The Cybercrime Unit of the Israel Police has been in existence for about three years as a nationwide unit. The Cybercrime Unit is the reincarnation of the Computer Crime Section that started operating way back in the late 1990s with a personnel of five. A part of the founders' nucleus of that section now serves in senior positions within the Cyber Unit that operates under the LAHAV 433 Division and handles the entire field of cybercrime in the State of Israel.

"Israel Police decided to build their cybercrime capabilities in the shape of a pyramid. All police personnel will receive basic cybercrime training through the National Police Academy. This process will begin in 2017," said a Police source. "The objective is to reach a situation where, if an ordinary citizen approaches any police station, anywhere in Israel, and complains that his/her Facebook page had been defaced or that his/her computer had been attacked by ransomware, they will know what he/she is talking about.

"Higher up the hierarchical ladder, we provide cybercrime units at the station level. The Commissioner wants about 70 stations with cybercrime units deployed nationwide. Each such unit will have more advanced capabilities, like extracting data from cellular phones, which would enable it to initiate a basic investigation when a complaint is filed. The unit will not be able to unlock locked phones, but will have the option of receiving data from the party filing the complaint. This will improve the service standard the stations provide to the ordinary citizens with regard to complaints associated with the world of cybercrime.

"One level up from the station is the district. Each district will have a unit with more experience and more sophisticated equipment. If someone walks into the station and complains about a Trojan horse in his/her cellular phone, they will take his/her telephone and submit it to the district unit. If the district unit is unable to conduct the investigation, it will go to the cybercrime unit at the national level."

The Police Cybercrime Unit is built around three major pillars: intelligence gathering, a technology team and a state-of-the-art forensics laboratory. "The trick is knowing how to assemble the search profile for each investigation and reach an amount of details with which you will be able to cope in the context of an investigation," the police source explained.

The police intelligence gathering activity revolves around cybercrime. Whereas the definition of cybercrime is very broad and there is no worldwide consensus about it, the police is involved with an extensive range of activities in this context. Israel Police defines cybercrime as a crime involving a technological element where knowledge of the cyber technology world is required in order to successfully conduct the investigation.

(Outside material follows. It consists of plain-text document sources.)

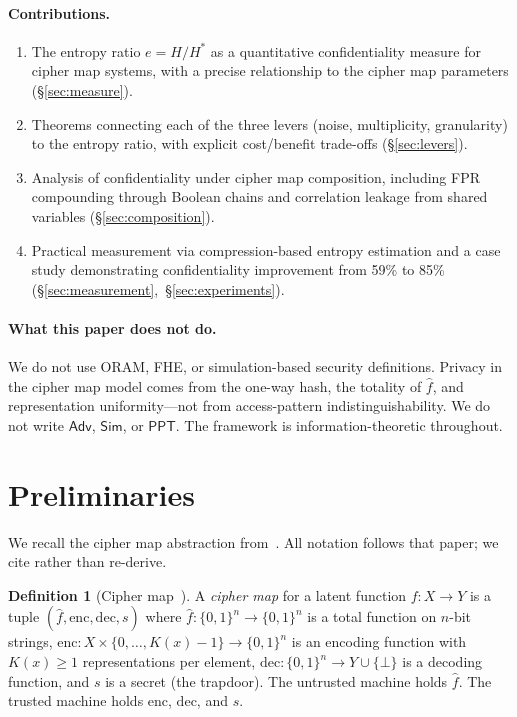 \documentclass[11pt]{article}
\theoremstyle{definition}
\newtheorem{definition}{Definition}[section]
\theoremstyle{plain}
\theoremstyle{remark}
\newcommand{\fhat}{\hat{f}}
\newcommand{\enc}{\mathrm{enc}}
\newcommand{\dec}{\mathrm{dec}}
\newcommand{\B}{\{0,1\}}
\begin{document}
\paragraph{Contributions.}
\begin{enumerate}
\item The entropy ratio $e = H/H^*$ as a quantitative confidentiality
  measure for cipher map systems, with a precise relationship to the
  cipher map parameters (\S\ref{sec:measure}).

\item Theorems connecting each of the three levers (noise, multiplicity,
  granularity) to the entropy ratio, with explicit cost/benefit trade-offs
  (\S\ref{sec:levers}).

\item Analysis of confidentiality under cipher map composition, including
  FPR compounding through Boolean chains and correlation leakage from
  shared variables (\S\ref{sec:composition}).

\item Practical measurement via compression-based entropy estimation and
  a case study demonstrating confidentiality improvement from 59\% to
  85\% (\S\ref{sec:measurement},~\S\ref{sec:experiments}).
\end{enumerate}

\paragraph{What this paper does not do.}
We do not use ORAM, FHE, or simulation-based security definitions.
Privacy in the cipher map model comes from the one-way hash, the totality
of $\fhat$, and representation uniformity---not from access-pattern
indistinguishability.  We do not write $\mathsf{Adv}$, $\mathsf{Sim}$,
or $\mathsf{PPT}$.  The framework is information-theoretic throughout.


\section{Preliminaries}
\label{sec:prelim}

We recall the cipher map abstraction from~\cite{towell2026cipher}.  All
notation follows that paper; we cite rather than re-derive.

\begin{definition}[Cipher map~{\cite[Def.~3.1]{towell2026cipher}}]
\label{def:cipher-map}
A \emph{cipher map} for a latent function $f : X \to Y$ is a tuple
$(\fhat, \enc, \dec, s)$ where $\fhat : \B^n \to \B^n$ is a total
function on $n$-bit strings, $\enc : X \times \{0,\ldots,K(x){-}1\}
\to \B^n$ is an encoding function with $K(x) \geq 1$ representations
per element, $\dec : \B^n \to Y \cup \{\bot\}$ is a decoding function,
and $s$ is a secret (the trapdoor).  The untrusted machine holds $\fhat$.
The trusted machine holds $\enc$, $\dec$, and $s$.
\end{definition}
\end{document}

"Take, for example, the Bank Leumi extortion affair," our police source says. "Apparently, it did not involve a lot of activity that can be branded as cybercrime. However, as high-grade technical capabilities were required in order to extract the evidence, it was handled by the Cybercrime Unit. Ransomware and sextortion (cybernetic sex extortion) cases are also crimes that fall within the category of cybercrime.

"They built the Cybercrime Unit with independent capabilities of closing the cyber evidence cycle. In special situations, if necessary, other units may be approached, like the Police SigInt Unit. If you want to tap a specific telephone conversation, there is no need to duplicate your capabilities."

Along with the intelligence gathering activity, the Cybercrime Unit has an advanced technology branch staffed with specialists from the cyber technology and IT worlds. "This branch provides technological support to each cyber unit and to the investigators at the various districts," our source explains. "Cybercrime investigations require specialized skills in numerous technological fields. You cannot expect every police investigator to command knowledge about dozens or hundreds of different computer systems.

"If, say, you have an investigation and you call at the offices of a major company, they will have dozens of different systems there. SOC, monitoring, IT and many others. In this case, specialists from the Technology Branch will call at the offices of that company and provide support to the investigators on the scene vis-à-vis the company's IT and information security departments. Which systems to interrogate, what cross references are required – anything required in order to provide the investigator with all of the evidence that may be extracted from the scene with regard to the technological aspect.

"The people of the Technology Branch are policemen to all intents and purposes. Some of them are employed through special personal contract (civilian in police service) and there is also a new program to be authorized soon, known as 'temporarily assigned to policeman's status'. This program will make it possible to have specialists employed by the police for a predetermined period of two to four years, for a higher pay."

The third pillar of the Cybercrime Unit is the forensics laboratory. These people can take almost any hardware product and extract information from it. Even if it had been dropped into water, burnt, probed or smashed. If there is a physical way to extract information from it, the Cybercrime Unit Laboratory will be able to do it. Hard disk drives, cellular phones, portable storage devices and many other types of media.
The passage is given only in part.